### Description of the task:
Only the lines from the beginning of the data below through the line that contains "The push_swap project at" should be repeated, exactly as written.

┄┄┄┄┄┄

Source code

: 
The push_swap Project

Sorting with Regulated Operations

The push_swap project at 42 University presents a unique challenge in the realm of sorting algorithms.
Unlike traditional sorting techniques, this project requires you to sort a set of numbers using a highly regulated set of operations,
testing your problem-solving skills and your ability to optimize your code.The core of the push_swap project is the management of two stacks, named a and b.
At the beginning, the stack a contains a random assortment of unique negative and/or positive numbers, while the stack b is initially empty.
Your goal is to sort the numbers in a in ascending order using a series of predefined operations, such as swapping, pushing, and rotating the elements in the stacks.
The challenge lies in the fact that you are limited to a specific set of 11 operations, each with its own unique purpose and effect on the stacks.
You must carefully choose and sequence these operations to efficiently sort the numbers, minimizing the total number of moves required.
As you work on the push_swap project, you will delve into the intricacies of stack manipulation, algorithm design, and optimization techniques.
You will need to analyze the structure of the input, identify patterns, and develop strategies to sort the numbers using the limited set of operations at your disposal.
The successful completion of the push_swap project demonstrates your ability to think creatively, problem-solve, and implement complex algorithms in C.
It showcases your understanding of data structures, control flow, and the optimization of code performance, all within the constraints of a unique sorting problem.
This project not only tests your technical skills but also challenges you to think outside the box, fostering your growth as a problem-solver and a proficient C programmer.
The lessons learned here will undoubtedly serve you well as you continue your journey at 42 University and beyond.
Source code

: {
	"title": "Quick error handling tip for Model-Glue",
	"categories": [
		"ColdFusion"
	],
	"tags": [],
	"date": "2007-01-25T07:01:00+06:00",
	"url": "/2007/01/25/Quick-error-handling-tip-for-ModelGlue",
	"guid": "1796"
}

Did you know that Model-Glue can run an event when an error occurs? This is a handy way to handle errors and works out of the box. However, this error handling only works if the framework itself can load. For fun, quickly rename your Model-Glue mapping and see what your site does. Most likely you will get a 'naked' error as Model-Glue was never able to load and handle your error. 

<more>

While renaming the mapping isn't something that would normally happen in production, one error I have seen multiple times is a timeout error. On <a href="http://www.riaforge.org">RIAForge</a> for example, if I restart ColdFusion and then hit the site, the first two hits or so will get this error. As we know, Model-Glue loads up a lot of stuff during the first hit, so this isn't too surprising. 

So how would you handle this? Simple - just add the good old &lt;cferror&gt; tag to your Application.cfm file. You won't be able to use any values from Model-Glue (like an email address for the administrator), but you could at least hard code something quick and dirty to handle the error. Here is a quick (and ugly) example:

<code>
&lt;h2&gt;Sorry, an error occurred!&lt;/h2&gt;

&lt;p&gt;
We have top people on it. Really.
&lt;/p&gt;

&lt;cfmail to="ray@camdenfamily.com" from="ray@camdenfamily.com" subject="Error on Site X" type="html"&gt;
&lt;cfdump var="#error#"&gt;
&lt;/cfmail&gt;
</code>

┄┄┄┄┄┄

### Solution for this task:
Source code

: 
The push_swap Project

Sorting with Regulated Operations

The push_swap project at 42 University presents a unique challenge in the realm of sorting algorithms.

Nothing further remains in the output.